### What you will do:
Each line of the data below from the one holding "### Coin Detection" to the one holding "- RANSAC eliminated outlier matches", inclusive, is to be reproduced exactly; no other line belongs in the answer.

### Given data:
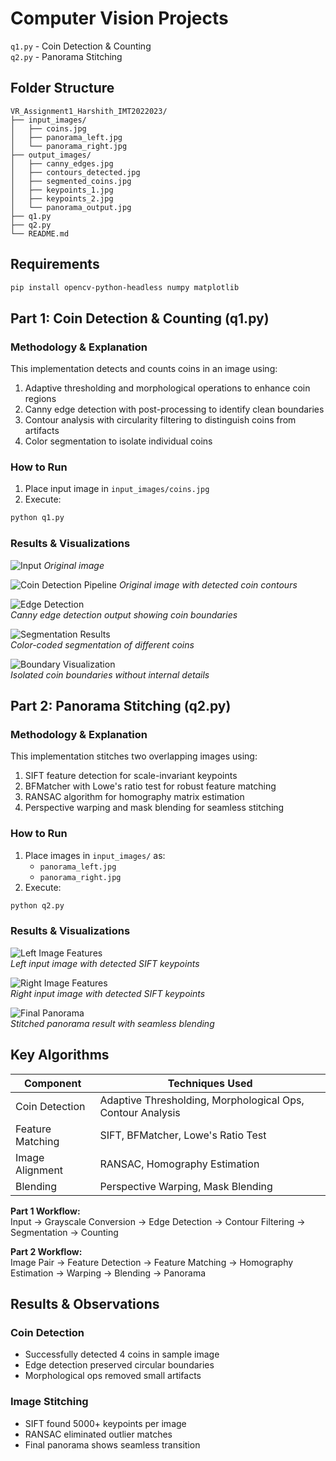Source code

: # Computer Vision Projects
`q1.py` - Coin Detection & Counting  
`q2.py` - Panorama Stitching

## Folder Structure  
```
VR_Assignment1_Harshith_IMT2022023/
├── input_images/
│   ├── coins.jpg
│   ├── panorama_left.jpg
│   └── panorama_right.jpg
├── output_images/
│   ├── canny_edges.jpg
│   ├── contours_detected.jpg
│   ├── segmented_coins.jpg
│   ├── keypoints_1.jpg
│   ├── keypoints_2.jpg
│   └── panorama_output.jpg
├── q1.py
├── q2.py
└── README.md
```
## Requirements
```bash
pip install opencv-python-headless numpy matplotlib
```

## Part 1: Coin Detection & Counting (q1.py)
### Methodology & Explanation
This implementation detects and counts coins in an image using:
1. Adaptive thresholding and morphological operations to enhance coin regions
2. Canny edge detection with post-processing to identify clean boundaries
3. Contour analysis with circularity filtering to distinguish coins from artifacts
4. Color segmentation to isolate individual coins
### How to Run  
1. Place input image in `input_images/coins.jpg`  
2. Execute:  
```bash
python q1.py
```
### Results & Visualizations 
![Input](./input_images/coins.jpg)
*Original image*

![Coin Detection Pipeline](./output_images/contours_detected.jpg)
*Original image with detected coin contours*


![Edge Detection](./output_images/canny_edges.jpg)  
*Canny edge detection output showing coin boundaries*

![Segmentation Results](./output_images/segmented_coins.jpg)  
*Color-coded segmentation of different coins*

![Boundary Visualization](./output_images/coin_boundaries.jpg)  
*Isolated coin boundaries without internal details*

## Part 2: Panorama Stitching (q2.py)
### Methodology & Explanation
This implementation stitches two overlapping images using:
1. SIFT feature detection for scale-invariant keypoints
2. BFMatcher with Lowe's ratio test for robust feature matching
3. RANSAC algorithm for homography matrix estimation
4. Perspective warping and mask blending for seamless stitching

### How to Run  
1. Place images in `input_images/` as:  
   - `panorama_left.jpg`  
   - `panorama_right.jpg`  
2. Execute:  
```bash
python q2.py
```

### Results & Visualizations
![Left Image Features](./output_images/left_image_keypoints.jpg)  
*Left input image with detected SIFT keypoints*

![Right Image Features](./output_images/right_image_keypoints.jpg)  
*Right input image with detected SIFT keypoints*

![Final Panorama](./output_images/final_panorama.jpg)  
*Stitched panorama result with seamless blending*

## Key Algorithms
| Component          | Techniques Used                     |
|--------------------|-------------------------------------|
| Coin Detection     | Adaptive Thresholding, Morphological Ops, Contour Analysis |
| Feature Matching   | SIFT, BFMatcher, Lowe's Ratio Test  |
| Image Alignment    | RANSAC, Homography Estimation       |
| Blending           | Perspective Warping, Mask Blending  |


**Part 1 Workflow:**  
Input → Grayscale Conversion → Edge Detection → Contour Filtering → Segmentation → Counting

**Part 2 Workflow:**  
Image Pair → Feature Detection → Feature Matching → Homography Estimation → Warping → Blending → Panorama


## Results & Observations  

### Coin Detection  
- Successfully detected 4 coins in sample image  
- Edge detection preserved circular boundaries  
- Morphological ops removed small artifacts  

### Image Stitching  
- SIFT found 5000+ keypoints per image  
- RANSAC eliminated outlier matches  
- Final panorama shows seamless transition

### Reply to the task:
### Coin Detection  
- Successfully detected 4 coins in sample image  
- Edge detection preserved circular boundaries  
- Morphological ops removed small artifacts  

### Image Stitching  
- SIFT found 5000+ keypoints per image  
- RANSAC eliminated outlier matches  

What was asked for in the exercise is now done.